--- Work to complete ---
Keeping pictures out of the copy, restate each record word for word.

--- Extracted material ---
■ ■ ■ ■ ■ ■ ■

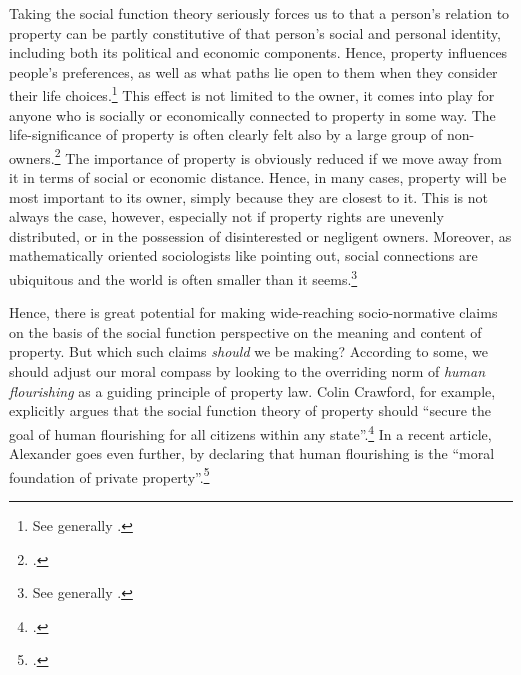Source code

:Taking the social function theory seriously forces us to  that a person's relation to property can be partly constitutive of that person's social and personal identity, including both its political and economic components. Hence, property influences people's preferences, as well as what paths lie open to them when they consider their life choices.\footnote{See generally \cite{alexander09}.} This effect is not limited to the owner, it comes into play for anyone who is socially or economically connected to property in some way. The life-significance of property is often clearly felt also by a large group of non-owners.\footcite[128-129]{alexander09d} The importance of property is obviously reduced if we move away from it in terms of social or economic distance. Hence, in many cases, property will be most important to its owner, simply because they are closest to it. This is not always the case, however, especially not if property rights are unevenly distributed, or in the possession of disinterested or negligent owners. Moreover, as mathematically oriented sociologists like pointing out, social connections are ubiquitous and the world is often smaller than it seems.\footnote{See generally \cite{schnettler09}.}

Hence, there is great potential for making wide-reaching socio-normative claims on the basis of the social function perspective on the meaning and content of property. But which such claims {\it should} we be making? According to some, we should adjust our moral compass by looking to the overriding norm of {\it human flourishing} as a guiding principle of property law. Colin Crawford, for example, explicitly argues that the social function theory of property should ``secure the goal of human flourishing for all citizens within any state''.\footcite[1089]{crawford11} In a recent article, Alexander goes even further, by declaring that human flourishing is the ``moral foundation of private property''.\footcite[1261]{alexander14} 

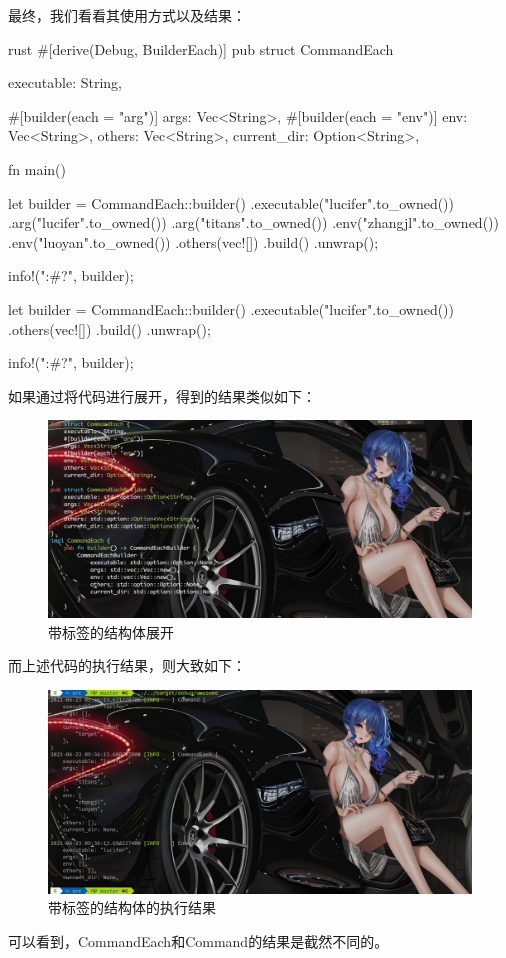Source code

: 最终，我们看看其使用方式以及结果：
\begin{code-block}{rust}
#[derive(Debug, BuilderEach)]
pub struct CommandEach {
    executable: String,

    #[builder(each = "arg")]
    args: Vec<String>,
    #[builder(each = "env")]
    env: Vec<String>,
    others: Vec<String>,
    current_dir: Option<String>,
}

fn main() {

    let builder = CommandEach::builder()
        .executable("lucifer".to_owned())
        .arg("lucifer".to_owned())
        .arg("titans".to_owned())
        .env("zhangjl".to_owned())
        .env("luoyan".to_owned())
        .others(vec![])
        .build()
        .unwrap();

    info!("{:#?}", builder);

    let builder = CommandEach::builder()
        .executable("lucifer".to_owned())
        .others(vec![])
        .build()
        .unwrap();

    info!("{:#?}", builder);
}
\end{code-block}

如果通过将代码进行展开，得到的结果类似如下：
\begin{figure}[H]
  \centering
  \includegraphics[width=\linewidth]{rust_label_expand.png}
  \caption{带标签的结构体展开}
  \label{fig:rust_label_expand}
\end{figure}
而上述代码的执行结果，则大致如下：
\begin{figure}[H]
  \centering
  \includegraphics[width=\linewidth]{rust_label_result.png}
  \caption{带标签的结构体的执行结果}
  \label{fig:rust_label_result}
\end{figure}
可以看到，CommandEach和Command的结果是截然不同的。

■ ■ ■ ■ ■ ■ ■

--- Response to this exercise ---
Source code

:Taking the social function theory seriously forces us to  that a person's relation to property can be partly constitutive of that person's social and personal identity, including both its political and economic components. Hence, property influences people's preferences, as well as what paths lie open to them when they consider their life choices.\footnote{See generally \cite{alexander09}.} This effect is not limited to the owner, it comes into play for anyone who is socially or economically connected to property in some way. The life-significance of property is often clearly felt also by a large group of non-owners.\footcite[128-129]{alexander09d} The importance of property is obviously reduced if we move away from it in terms of social or economic distance. Hence, in many cases, property will be most important to its owner, simply because they are closest to it. This is not always the case, however, especially not if property rights are unevenly distributed, or in the possession of disinterested or negligent owners. Moreover, as mathematically oriented sociologists like pointing out, social connections are ubiquitous and the world is often smaller than it seems.\footnote{See generally \cite{schnettler09}.}

Hence, there is great potential for making wide-reaching socio-normative claims on the basis of the social function perspective on the meaning and content of property. But which such claims {\it should} we be making? According to some, we should adjust our moral compass by looking to the overriding norm of {\it human flourishing} as a guiding principle of property law. Colin Crawford, for example, explicitly argues that the social function theory of property should ``secure the goal of human flourishing for all citizens within any state''.\footcite[1089]{crawford11} In a recent article, Alexander goes even further, by declaring that human flourishing is the ``moral foundation of private property''.\footcite[1261]{alexander14} 

Source code

: 最终，我们看看其使用方式以及结果：
\begin{code-block}{rust}
#[derive(Debug, BuilderEach)]
pub struct CommandEach {
    executable: String,

    #[builder(each = "arg")]
    args: Vec<String>,
    #[builder(each = "env")]
    env: Vec<String>,
    others: Vec<String>,
    current_dir: Option<String>,
}

fn main() {

    let builder = CommandEach::builder()
        .executable("lucifer".to_owned())
        .arg("lucifer".to_owned())
        .arg("titans".to_owned())
        .env("zhangjl".to_owned())
        .env("luoyan".to_owned())
        .others(vec![])
        .build()
        .unwrap();

    info!("{:#?}", builder);

    let builder = CommandEach::builder()
        .executable("lucifer".to_owned())
        .others(vec![])
        .build()
        .unwrap();

    info!("{:#?}", builder);
}
\end{code-block}

如果通过将代码进行展开，得到的结果类似如下：
\begin{figure}[H]
  \centering
  \includegraphics[width=\linewidth]{rust_label_expand.png}
  \caption{带标签的结构体展开}
  \label{fig:rust_label_expand}
\end{figure}
而上述代码的执行结果，则大致如下：
\begin{figure}[H]
  \centering
  \includegraphics[width=\linewidth]{rust_label_result.png}
  \caption{带标签的结构体的执行结果}
  \label{fig:rust_label_result}
\end{figure}
可以看到，CommandEach和Command的结果是截然不同的。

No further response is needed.